• What the exercise asks:
Search the records below for the word "node". Pull out each line that has it.

• Information:

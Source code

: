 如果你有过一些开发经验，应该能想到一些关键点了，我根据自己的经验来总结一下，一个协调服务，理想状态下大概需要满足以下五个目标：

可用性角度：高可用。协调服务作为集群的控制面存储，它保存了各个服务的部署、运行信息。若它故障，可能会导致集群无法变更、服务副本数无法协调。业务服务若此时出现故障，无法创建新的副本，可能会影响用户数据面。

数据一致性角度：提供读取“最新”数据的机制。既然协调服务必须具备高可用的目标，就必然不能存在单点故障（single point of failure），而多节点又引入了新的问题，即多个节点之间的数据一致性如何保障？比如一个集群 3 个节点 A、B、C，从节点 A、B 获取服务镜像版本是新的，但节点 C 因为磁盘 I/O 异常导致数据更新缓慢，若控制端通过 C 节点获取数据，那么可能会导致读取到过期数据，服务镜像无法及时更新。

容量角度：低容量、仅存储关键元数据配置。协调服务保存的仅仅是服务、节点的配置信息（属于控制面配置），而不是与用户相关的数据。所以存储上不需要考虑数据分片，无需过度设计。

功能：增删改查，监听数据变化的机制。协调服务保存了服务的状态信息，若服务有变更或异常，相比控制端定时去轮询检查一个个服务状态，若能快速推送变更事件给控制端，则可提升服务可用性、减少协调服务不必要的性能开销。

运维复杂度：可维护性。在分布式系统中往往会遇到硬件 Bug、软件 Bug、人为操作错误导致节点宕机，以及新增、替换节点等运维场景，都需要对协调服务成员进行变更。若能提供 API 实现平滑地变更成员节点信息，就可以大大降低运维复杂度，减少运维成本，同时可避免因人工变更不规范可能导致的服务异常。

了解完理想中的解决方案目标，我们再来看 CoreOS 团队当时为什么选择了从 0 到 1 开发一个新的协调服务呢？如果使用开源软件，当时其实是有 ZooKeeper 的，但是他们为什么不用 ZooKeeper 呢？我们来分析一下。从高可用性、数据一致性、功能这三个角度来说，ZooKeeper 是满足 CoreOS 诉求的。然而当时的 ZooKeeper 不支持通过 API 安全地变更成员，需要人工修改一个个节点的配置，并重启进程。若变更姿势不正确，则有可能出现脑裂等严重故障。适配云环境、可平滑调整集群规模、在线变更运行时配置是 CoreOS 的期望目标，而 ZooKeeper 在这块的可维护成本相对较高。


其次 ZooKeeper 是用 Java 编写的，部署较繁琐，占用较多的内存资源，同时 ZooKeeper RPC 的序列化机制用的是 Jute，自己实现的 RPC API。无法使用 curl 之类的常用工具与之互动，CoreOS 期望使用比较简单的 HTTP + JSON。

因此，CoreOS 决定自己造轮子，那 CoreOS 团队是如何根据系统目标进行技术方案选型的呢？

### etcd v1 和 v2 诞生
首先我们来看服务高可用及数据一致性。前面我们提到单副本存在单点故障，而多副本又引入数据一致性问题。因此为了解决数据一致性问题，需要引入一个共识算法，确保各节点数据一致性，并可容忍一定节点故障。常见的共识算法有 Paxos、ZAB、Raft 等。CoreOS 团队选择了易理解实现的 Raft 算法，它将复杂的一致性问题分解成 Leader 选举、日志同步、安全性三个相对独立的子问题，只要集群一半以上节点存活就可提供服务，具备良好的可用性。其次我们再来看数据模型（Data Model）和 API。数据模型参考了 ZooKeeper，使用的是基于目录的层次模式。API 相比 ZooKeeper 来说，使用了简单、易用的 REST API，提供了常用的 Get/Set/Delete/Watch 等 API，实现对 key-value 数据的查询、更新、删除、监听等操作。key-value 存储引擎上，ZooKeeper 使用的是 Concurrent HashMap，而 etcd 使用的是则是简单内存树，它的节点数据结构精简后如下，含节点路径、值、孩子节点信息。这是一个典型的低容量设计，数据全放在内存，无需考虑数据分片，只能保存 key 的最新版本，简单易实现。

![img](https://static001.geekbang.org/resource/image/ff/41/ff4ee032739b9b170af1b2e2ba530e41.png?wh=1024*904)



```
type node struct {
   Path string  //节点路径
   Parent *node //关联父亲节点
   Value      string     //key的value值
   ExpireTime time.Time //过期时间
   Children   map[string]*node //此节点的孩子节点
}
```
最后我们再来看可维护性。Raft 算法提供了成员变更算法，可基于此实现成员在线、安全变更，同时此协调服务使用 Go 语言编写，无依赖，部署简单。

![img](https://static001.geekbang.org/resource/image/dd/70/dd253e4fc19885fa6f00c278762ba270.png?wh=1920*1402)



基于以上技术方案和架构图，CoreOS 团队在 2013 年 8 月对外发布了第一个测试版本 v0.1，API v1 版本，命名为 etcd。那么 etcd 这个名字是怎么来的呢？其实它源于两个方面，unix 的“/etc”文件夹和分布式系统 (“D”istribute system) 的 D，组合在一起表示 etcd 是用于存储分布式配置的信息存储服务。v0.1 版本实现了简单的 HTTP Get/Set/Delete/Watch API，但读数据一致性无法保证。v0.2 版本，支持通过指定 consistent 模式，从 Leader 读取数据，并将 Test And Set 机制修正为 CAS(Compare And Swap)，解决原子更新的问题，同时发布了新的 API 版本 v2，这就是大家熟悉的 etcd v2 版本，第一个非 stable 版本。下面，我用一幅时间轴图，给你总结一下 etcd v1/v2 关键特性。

• Answer space:
type node struct {
   Parent *node //关联父亲节点
   Children   map[string]*node //此节点的孩子节点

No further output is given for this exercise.